TASK ITEM
The response must contain all of the entries, each one repeated exactly.

** Opening THE RECORDS block **

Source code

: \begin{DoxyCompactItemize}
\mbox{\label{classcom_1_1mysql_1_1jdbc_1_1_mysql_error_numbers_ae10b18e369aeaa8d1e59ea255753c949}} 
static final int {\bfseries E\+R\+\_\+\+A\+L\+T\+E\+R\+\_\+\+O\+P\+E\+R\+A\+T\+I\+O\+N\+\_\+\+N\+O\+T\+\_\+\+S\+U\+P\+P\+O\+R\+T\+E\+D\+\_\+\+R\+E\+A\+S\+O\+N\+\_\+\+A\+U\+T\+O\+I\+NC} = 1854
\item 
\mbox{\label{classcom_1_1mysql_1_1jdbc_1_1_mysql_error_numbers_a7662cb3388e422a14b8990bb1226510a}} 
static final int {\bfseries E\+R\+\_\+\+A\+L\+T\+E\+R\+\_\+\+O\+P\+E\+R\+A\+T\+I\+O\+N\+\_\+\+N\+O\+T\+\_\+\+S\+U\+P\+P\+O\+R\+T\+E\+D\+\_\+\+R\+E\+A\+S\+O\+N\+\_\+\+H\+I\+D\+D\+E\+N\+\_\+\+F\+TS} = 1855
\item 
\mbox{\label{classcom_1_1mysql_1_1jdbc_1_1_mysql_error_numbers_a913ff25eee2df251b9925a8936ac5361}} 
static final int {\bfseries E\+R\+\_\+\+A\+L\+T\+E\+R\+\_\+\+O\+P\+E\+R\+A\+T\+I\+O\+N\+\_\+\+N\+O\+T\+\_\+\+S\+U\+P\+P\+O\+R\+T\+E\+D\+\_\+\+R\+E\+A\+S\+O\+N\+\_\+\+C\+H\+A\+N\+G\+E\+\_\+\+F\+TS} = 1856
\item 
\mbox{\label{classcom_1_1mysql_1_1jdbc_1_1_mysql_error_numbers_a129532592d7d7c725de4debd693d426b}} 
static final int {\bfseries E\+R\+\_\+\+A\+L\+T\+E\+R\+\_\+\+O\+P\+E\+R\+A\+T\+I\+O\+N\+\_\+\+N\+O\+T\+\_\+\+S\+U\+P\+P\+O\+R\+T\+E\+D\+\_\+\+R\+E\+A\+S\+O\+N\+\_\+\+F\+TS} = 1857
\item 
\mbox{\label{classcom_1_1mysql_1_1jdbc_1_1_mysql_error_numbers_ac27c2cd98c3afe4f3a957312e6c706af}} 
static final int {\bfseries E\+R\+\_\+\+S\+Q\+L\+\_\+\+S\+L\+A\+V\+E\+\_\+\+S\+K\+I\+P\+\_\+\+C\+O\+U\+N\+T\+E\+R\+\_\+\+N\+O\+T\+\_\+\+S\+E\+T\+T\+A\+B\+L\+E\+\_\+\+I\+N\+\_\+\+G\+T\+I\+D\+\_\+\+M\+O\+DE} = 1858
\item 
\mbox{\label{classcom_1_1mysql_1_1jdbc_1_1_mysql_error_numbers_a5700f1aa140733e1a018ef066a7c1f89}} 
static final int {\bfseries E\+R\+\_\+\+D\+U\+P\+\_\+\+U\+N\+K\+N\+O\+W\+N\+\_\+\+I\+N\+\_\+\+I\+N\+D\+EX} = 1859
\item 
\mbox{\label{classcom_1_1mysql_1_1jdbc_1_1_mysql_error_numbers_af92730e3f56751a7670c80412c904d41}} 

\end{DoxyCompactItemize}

** Closing THE RECORDS block **

RESULT OF THIS TASK
Source code

: \begin{DoxyCompactItemize}
\mbox{\label{classcom_1_1mysql_1_1jdbc_1_1_mysql_error_numbers_ae10b18e369aeaa8d1e59ea255753c949}} 
static final int {\bfseries E\+R\+\_\+\+A\+L\+T\+E\+R\+\_\+\+O\+P\+E\+R\+A\+T\+I\+O\+N\+\_\+\+N\+O\+T\+\_\+\+S\+U\+P\+P\+O\+R\+T\+E\+D\+\_\+\+R\+E\+A\+S\+O\+N\+\_\+\+A\+U\+T\+O\+I\+NC} = 1854
\item 
\mbox{\label{classcom_1_1mysql_1_1jdbc_1_1_mysql_error_numbers_a7662cb3388e422a14b8990bb1226510a}} 
static final int {\bfseries E\+R\+\_\+\+A\+L\+T\+E\+R\+\_\+\+O\+P\+E\+R\+A\+T\+I\+O\+N\+\_\+\+N\+O\+T\+\_\+\+S\+U\+P\+P\+O\+R\+T\+E\+D\+\_\+\+R\+E\+A\+S\+O\+N\+\_\+\+H\+I\+D\+D\+E\+N\+\_\+\+F\+TS} = 1855
\item 
\mbox{\label{classcom_1_1mysql_1_1jdbc_1_1_mysql_error_numbers_a913ff25eee2df251b9925a8936ac5361}} 
static final int {\bfseries E\+R\+\_\+\+A\+L\+T\+E\+R\+\_\+\+O\+P\+E\+R\+A\+T\+I\+O\+N\+\_\+\+N\+O\+T\+\_\+\+S\+U\+P\+P\+O\+R\+T\+E\+D\+\_\+\+R\+E\+A\+S\+O\+N\+\_\+\+C\+H\+A\+N\+G\+E\+\_\+\+F\+TS} = 1856
\item 
\mbox{\label{classcom_1_1mysql_1_1jdbc_1_1_mysql_error_numbers_a129532592d7d7c725de4debd693d426b}} 
static final int {\bfseries E\+R\+\_\+\+A\+L\+T\+E\+R\+\_\+\+O\+P\+E\+R\+A\+T\+I\+O\+N\+\_\+\+N\+O\+T\+\_\+\+S\+U\+P\+P\+O\+R\+T\+E\+D\+\_\+\+R\+E\+A\+S\+O\+N\+\_\+\+F\+TS} = 1857
\item 
\mbox{\label{classcom_1_1mysql_1_1jdbc_1_1_mysql_error_numbers_ac27c2cd98c3afe4f3a957312e6c706af}} 
static final int {\bfseries E\+R\+\_\+\+S\+Q\+L\+\_\+\+S\+L\+A\+V\+E\+\_\+\+S\+K\+I\+P\+\_\+\+C\+O\+U\+N\+T\+E\+R\+\_\+\+N\+O\+T\+\_\+\+S\+E\+T\+T\+A\+B\+L\+E\+\_\+\+I\+N\+\_\+\+G\+T\+I\+D\+\_\+\+M\+O\+DE} = 1858
\item 
\mbox{\label{classcom_1_1mysql_1_1jdbc_1_1_mysql_error_numbers_a5700f1aa140733e1a018ef066a7c1f89}} 
static final int {\bfseries E\+R\+\_\+\+D\+U\+P\+\_\+\+U\+N\+K\+N\+O\+W\+N\+\_\+\+I\+N\+\_\+\+I\+N\+D\+EX} = 1859
\item 
\mbox{\label{classcom_1_1mysql_1_1jdbc_1_1_mysql_error_numbers_af92730e3f56751a7670c80412c904d41}} 

\end{DoxyCompactItemize}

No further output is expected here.